> [Exercise aim]:
From the entries below, copy exactly the lines from the one that contains "在比特币中，一旦矿工将其包含" through the one that contains "但这安全性究竟如何呢？", both included, and only those.

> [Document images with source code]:
----------------------------------------

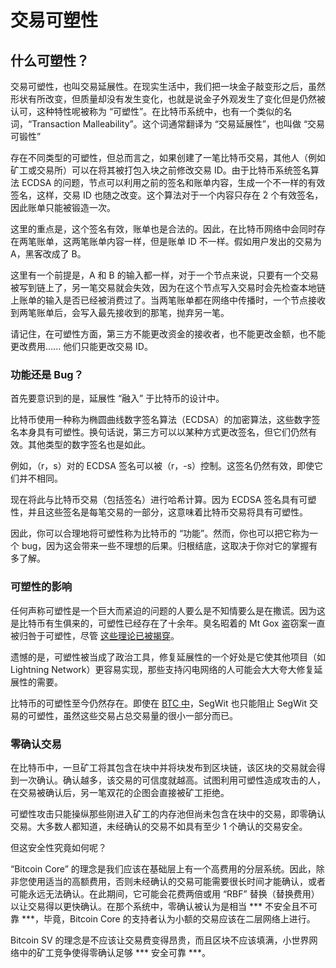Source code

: # 交易可塑性

## 什么可塑性？

交易可塑性，也叫交易延展性。在现实生活中，我们把一块金子敲变形之后，虽然形状有所改变，但质量却没有发生变化，也就是说金子外观发生了变化但是仍然被认可，这种特性呢被称为 “可塑性”。在比特币系统中，也有一个类似的名词，“Transaction Malleability”。这个词通常翻译为 “交易延展性”，也叫做 “交易可锻性”

存在不同类型的可塑性，但总而言之，如果创建了一笔比特币交易，其他人（例如矿工或交易所）可以在将其被打包入块之前修改交易 ID。由于比特币系统签名算法 ECDSA 的问题，节点可以利用之前的签名和账单内容，生成一个不一样的有效签名，这样，交易 ID 也随之改变。这个算法对于一个内容只存在 2 个有效签名，因此账单只能被锻造一次。

这里的重点是，这个签名有效，账单也是合法的。因此，在比特币网络中会同时存在两笔账单，这两笔账单内容一样，但是账单 ID 不一样。假如用户发出的交易为 A，黑客改成了 B。

这里有一个前提是，A 和 B 的输入都一样，对于一个节点来说，只要有一个交易被写到链上了，另一笔交易就会失效，因为在这个节点写入交易时会先检查本地链上账单的输入是否已经被消费过了。当两笔账单都在网络中传播时，一个节点接收到两笔账单后，会写入最先接收到的那笔，抛弃另一笔。

请记住，在可塑性方面，第三方不能更改资金的接收者，也不能更改金额，也不能更改费用...... 他们只能更改交易 ID。

### 功能还是 Bug？

首先要意识到的是，延展性 “融入” 于比特币的设计中。

比特币使用一种称为椭圆曲线数字签名算法（ECDSA）的加密算法，这些数字签名本身具有可塑性。换句话说，第三方可以以某种方式更改签名，但它们仍然有效。其他类型的数字签名也是如此。

例如，（r，s）对的 ECDSA 签名可以被（r，-s）控制。这签名仍然有效，即使它们并不相同。

现在将此与比特币交易（包括签名）进行哈希计算。因为 ECDSA 签名具有可塑性，并且这些签名是每笔交易的一部分，这意味着比特币交易将具有可塑性。

因此，你可以合理地将可塑性称为比特币的 “功能”。然而，你也可以把它称为一个 bug，因为这会带来一些不理想的后果。归根结底，这取决于你对它的掌握有多了解。

### 可塑性的影响

任何声称可塑性是一个巨大而紧迫的问题的人要么是不知情要么是在撒谎。因为这是比特币有生俱来的，可塑性已经存在了十余年。臭名昭着的 Mt Gox 盗窃案一直被归咎于可塑性，尽管 [这些理论已被揭穿](https://medium.com/r/?url=https%253A%252F%252Fwww.theregister.co.uk%252F2014%252F04%252F09%252Fmt_goxs_transaction_malleability_claim_rubbished_by_researchers%252F)。

遗憾的是，可塑性被当成了政治工具，修复延展性的一个好处是它使其他项目（如 Lightning Network）更容易实现，那些支持闪电网络的人可能会大大夸大修复延展性的需要。

比特币的可塑性至今仍然存在。即使在 [BTC 中](https://markets.bitcoin.com/crypto/BTC)，SegWit 也只能阻止 SegWit 交易的可塑性，虽然这些交易占总交易量的很小一部分而已。

### 零确认交易

在比特币中，一旦矿工将其包含在块中并将块发布到区块链，该区块的交易就会得到一次确认。确认越多，该交易的可信度就越高。试图利用可塑性造成攻击的人，在交易被确认后，另一笔双花的企图会直接被矿工拒绝。

可塑性攻击只能操纵那些刚进入矿工的内存池但尚未包含在块中的交易，即零确认交易。大多数人都知道，未经确认的交易不如具有至少 1 个确认的交易安全。

但这安全性究竟如何呢？

“Bitcoin Core” 的理念是我们应该在基础层上有一个高费用的分层系统。因此，除非您使用适当的高额费用，否则未经确认的交易可能需要很长时间才能确认，或者可能永远无法确认。在此期间，它可能会花费两倍或用 “RBF” 替换（替换费用）以让交易得以更快确认。在那个系统中，零确认被认为是相当 *** 不安全且不可靠 ***，毕竟，Bitcoin Core 的支持者认为小额的交易应该在二层网络上进行。

Bitcoin SV 的理念是不应该让交易费变得昂贵，而且区块不应该填满，小世界网络中的矿工竞争使得零确认足够 *** 安全可靠 ***。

----------------------------------------

> [Expected output]:
在比特币中，一旦矿工将其包含在块中并将块发布到区块链，该区块的交易就会得到一次确认。确认越多，该交易的可信度就越高。试图利用可塑性造成攻击的人，在交易被确认后，另一笔双花的企图会直接被矿工拒绝。

可塑性攻击只能操纵那些刚进入矿工的内存池但尚未包含在块中的交易，即零确认交易。大多数人都知道，未经确认的交易不如具有至少 1 个确认的交易安全。

但这安全性究竟如何呢？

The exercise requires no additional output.